Israeli authorities chose not to comment. However, as part of a protracted shadow conflict between the Mideast foes, Israel has launched a number of attacks against Iran’s nuclear programme and other facilities after the 2015 collapse of its nuclear agreement with Western powers.
Days after the strike, information on the Isfahan attack, which occurred about 11:30 p.m. Saturday, is still few. According to a Defense Ministry statement, two of the three drones that were successfully shot down at the facility were launched. According to the ministry, a third allegedly got it through to impact the building, “minorly damaging” its roof while leaving no one injured.
Later, the drones were referred to be “quadcopters outfitted with bomblets” by Iran’s state-run IRNA news agency. Quadcopters, so named because they have four rotors, often fly at close ranges under remote control. Later, footage revealed drone debris that resembled quadcopters sold commercially on Iranian official television.
What came out of the workshop is still unknown. In his letter, Iravani only referred to it as “a workshop facility of the Iranian Defense Ministry.” Israel had been thought to be responsible for the attack at first. In July, the Iranian Intelligence Ministry asserted that it had foiled a plot to attack important locations close to Isfahan.
In a segment that aired on Iranian state television in October, accused Komala members who are exiled from Iran and now reside in Iraq purportedly confessed to having intended to attack an Isfahan military aerospace complex after receiving training from Israel’s Mossad intelligence agency. Activists assert that during the past ten years, Iran has broadcast hundreds of forced confessions on official television.
Tehran may retaliate, Iravani warned in a letter to U.N. Secretary-General Antonio Guterres and the Security Council. The letter said: “Wherever and whenever deemed appropriate, the Islamic Republic of Iran reserves its lawful and inherent right… to defend its national security and respond forcefully to any threats or wrongful actions by the Israeli regime.”

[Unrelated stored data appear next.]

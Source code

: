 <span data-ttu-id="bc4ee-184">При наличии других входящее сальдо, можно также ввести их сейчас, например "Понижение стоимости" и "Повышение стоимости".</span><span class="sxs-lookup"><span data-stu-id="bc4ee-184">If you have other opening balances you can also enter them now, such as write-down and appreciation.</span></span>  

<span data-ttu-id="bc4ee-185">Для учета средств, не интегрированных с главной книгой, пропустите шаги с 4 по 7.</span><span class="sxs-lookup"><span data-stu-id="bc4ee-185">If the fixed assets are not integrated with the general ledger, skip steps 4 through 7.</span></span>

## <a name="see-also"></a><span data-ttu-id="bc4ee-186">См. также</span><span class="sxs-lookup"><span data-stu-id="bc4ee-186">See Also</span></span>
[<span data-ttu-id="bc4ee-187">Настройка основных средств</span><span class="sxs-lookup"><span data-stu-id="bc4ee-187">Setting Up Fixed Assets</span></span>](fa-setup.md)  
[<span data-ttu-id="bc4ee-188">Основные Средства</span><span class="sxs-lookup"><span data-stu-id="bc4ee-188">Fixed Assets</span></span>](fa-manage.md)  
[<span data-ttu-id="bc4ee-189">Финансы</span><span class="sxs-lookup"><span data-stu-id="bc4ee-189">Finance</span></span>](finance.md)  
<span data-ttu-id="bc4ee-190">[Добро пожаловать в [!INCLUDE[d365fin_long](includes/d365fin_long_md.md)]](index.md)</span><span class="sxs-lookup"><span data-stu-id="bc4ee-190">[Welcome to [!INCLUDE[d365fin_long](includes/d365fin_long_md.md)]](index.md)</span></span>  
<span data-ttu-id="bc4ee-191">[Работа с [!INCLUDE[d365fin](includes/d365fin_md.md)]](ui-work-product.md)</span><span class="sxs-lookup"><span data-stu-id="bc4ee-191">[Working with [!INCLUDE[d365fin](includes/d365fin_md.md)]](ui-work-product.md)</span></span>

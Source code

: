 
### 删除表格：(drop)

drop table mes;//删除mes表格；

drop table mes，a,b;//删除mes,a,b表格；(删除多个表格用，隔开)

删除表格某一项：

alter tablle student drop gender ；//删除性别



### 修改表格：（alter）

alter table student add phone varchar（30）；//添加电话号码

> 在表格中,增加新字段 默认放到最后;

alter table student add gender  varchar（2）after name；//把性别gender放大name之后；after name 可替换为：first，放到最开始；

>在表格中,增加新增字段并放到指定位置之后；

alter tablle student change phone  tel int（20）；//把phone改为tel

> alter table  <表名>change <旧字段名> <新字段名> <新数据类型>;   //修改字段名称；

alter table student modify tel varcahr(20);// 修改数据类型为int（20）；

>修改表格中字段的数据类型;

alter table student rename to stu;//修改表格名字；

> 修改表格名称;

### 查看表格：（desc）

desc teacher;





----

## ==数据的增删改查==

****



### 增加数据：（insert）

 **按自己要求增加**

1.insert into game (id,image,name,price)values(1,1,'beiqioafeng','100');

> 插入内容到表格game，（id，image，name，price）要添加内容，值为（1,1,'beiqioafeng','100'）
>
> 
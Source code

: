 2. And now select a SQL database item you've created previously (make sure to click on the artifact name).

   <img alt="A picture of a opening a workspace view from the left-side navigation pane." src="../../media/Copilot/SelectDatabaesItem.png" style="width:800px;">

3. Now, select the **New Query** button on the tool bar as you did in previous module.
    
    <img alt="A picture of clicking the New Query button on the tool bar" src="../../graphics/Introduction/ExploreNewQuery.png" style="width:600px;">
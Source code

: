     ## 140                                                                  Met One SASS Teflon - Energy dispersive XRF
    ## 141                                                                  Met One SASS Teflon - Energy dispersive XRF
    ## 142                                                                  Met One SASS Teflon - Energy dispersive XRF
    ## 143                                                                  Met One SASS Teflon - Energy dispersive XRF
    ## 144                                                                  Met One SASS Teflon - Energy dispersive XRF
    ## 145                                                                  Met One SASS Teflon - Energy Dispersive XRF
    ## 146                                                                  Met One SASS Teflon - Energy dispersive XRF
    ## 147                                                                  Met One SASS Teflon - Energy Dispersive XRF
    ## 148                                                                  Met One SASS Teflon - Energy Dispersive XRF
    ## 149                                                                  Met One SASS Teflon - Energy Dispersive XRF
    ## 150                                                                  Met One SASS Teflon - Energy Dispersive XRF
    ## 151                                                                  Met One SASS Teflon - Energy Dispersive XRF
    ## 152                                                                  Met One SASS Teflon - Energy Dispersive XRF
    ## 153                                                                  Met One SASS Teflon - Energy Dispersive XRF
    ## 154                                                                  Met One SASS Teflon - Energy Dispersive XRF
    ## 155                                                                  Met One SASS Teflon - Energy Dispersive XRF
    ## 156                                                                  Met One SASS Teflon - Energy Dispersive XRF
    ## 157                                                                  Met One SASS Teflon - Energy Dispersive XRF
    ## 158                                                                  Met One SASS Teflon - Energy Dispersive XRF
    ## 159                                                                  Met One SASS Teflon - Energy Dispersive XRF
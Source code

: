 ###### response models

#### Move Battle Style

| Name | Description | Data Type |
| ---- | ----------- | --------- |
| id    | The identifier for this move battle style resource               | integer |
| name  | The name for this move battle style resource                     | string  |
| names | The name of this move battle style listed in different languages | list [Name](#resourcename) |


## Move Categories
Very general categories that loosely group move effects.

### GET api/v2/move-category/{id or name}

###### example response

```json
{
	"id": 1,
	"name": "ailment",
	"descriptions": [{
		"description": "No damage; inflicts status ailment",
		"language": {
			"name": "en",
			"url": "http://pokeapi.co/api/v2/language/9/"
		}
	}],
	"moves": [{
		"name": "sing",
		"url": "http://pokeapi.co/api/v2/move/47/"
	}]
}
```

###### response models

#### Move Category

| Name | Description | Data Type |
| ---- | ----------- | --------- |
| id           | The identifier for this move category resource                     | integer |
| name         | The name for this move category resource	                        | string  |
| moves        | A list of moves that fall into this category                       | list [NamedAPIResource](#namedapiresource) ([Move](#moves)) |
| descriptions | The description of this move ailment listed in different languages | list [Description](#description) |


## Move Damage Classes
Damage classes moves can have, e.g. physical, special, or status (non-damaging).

Israeli authorities hardly ever recognise actions carried out by their Mossad intelligence service or covert military formations. However, Israel’s newly re-elected prime minister, Benjamin Netanyahu, has long viewed Iran as the greatest threat to his country.
Iravani also took issue with Mykhailo Podolyak, a presidential assistant to Ukraine’s Volodymyr Zelenskyy, for tweeting: “Explosive night in Iran… Ukraine has warned you.” after the drone attack. Iran has given Russia bomb-carrying drones, which Moscow has employed in its conflict against Ukraine to strike power stations and civilian targets.